Qualitative data visualization doesn’t get the same love as quantitative. It can seem like our only option is the good ol word cloud, which my colleague Humphrey Costello famously equated to dog vomit.
But at Evergreen Data we’ve compiled the largest collection of qualitative charts. Wanna learn about my favorites? Adding these visuals to your knowledge bank will give you new ways to tell stories and get people engaged with your data.
The days of quote after quote after quote are gone. I mean, maybe you’re better than me but that’s all we were doing back in the day when I worked on research teams at the university. We were essentially just giving the audience our raw data.
Akin to handing the client a spreadsheet and a “good luck.” Only our raw data was words. Surrounded by more words.
No wonder people didn’t seem to grasp much. No wonder our research didn’t really have an impact.
A visual is going to plant itself into your audience’s minds faster and more effectively than paragraph after paragraph of quotes. You can still keep all the words if you want. You’ll just need to pair them with a graphic for your info to align with how our brains function.
In a qualitative context, a heat maps plots your themes in rows and your study subjects in columns. Or vice versa. Then you color code the intersections according to a structure you develop.
I shared this example in my post on pairing quant and qual together but it’s so effective I’m showing you again.
The researchers we worked with on this project developed a Likert-ish scale, from Doing great! to Needs a lot of work. We assigned colors to those categories and summarized the theme in a sentence on the right.
My friends, this is literally just a table. It’s so easy to make. We used PowerPoint. You can 100% do this.
If you want to kick it up a notch from the heat table, navigate your way to a spectrum display. The earliest one I could find was from a journal article published by qualitative researchers who were observing patron behavior on a set of computers that had just been installed in a public library.
The patrons are all listed around the outside of the spectrum. The inner sections are mutually exclusive categories that, in this case, represent how long the patron stayed at the computer. The rings are the themes of the study, which, here, are the goals people had during their computer session.

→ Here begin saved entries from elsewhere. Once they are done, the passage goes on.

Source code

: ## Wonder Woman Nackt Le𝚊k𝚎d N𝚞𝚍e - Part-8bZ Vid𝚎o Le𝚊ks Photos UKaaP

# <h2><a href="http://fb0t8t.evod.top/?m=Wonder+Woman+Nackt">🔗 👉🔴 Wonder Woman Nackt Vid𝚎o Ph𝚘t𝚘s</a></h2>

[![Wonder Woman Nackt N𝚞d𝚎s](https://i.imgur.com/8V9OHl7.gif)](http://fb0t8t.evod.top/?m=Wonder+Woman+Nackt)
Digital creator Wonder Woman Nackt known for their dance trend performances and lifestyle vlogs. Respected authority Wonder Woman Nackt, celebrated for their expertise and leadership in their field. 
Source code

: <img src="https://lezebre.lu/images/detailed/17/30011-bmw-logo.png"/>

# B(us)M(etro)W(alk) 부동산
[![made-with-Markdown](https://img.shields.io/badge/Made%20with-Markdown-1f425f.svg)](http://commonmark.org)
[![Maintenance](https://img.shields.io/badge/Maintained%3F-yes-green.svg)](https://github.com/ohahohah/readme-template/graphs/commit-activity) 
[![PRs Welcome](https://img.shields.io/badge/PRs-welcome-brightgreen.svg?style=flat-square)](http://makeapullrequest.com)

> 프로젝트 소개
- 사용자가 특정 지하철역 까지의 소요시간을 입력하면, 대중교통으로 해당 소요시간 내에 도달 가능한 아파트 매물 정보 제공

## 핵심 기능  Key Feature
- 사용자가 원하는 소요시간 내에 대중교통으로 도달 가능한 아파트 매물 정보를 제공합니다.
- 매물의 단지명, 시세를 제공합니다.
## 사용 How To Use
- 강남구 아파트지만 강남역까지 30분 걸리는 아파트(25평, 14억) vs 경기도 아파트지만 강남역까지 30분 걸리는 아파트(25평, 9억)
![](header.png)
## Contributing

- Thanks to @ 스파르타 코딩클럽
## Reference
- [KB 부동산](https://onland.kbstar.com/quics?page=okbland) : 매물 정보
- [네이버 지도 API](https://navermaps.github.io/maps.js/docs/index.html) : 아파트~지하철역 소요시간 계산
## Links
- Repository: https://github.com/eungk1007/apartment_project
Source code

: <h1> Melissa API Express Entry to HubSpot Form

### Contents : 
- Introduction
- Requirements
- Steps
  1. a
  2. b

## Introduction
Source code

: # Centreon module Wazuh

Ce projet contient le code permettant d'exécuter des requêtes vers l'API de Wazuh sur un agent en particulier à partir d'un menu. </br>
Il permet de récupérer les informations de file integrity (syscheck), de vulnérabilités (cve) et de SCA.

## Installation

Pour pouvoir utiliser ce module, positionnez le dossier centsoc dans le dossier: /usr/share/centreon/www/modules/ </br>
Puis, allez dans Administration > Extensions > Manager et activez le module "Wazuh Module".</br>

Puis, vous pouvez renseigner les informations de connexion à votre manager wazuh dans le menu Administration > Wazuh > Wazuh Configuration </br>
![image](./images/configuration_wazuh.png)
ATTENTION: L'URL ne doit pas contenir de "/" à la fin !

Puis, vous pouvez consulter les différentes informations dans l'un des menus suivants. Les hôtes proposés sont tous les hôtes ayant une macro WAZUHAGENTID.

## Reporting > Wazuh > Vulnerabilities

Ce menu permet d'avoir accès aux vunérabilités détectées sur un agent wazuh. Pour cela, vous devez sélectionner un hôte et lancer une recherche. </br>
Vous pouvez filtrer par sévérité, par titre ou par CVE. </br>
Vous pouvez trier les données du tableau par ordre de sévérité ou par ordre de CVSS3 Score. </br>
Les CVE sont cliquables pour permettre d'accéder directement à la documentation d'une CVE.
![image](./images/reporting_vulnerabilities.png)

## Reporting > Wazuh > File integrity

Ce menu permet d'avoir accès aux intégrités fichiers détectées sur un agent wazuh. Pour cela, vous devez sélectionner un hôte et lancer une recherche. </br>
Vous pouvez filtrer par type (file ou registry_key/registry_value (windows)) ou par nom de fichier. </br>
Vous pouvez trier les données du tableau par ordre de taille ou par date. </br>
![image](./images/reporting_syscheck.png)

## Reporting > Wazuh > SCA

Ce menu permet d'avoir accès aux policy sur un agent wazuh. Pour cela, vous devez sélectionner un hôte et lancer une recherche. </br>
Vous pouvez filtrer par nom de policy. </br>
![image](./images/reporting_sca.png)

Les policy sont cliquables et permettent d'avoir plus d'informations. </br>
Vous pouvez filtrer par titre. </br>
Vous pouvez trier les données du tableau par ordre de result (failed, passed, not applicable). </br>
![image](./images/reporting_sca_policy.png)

(Ah how refreshing and charming that the time increments only go up to 30 minutes and the goals don’t say Tik Tok or Tinder.)
The dots simply represent presence of the goal. So, for example, Patron 30 was there under 16 minutes and spent that time looking for jobs.
The encodings can get more complex. Check out this example from the Guardian.
Similar set up – the individual cases are around the outside, though in this instance there are so many cases that it takes up the complete circle. And the sections are mutually exclusive – regions of the US. But the encodings are more complex with shades of color, gray, and even pattern fill.
You can focus in on a single cell or you can step back and look at the big picture. This spectrum lets you see patterns – like marriage rights being federal. And clusters, like how there are a lot of gay rights in the northeast and relatively fewer in the southeast.
Not gonna lie, it’s more complicated to make this than the linear heat table. But it’s also got a level of WOW that a heat table doesn’t have. (We have instructions on making this in the Academy.)
Staying circular, I’m a big fan of how gauge charts can help us tell really specific stories. Though these are often derided among quant folks (and those who are close minded…..), they can be so helpful for qualitative research. For a couple reasons.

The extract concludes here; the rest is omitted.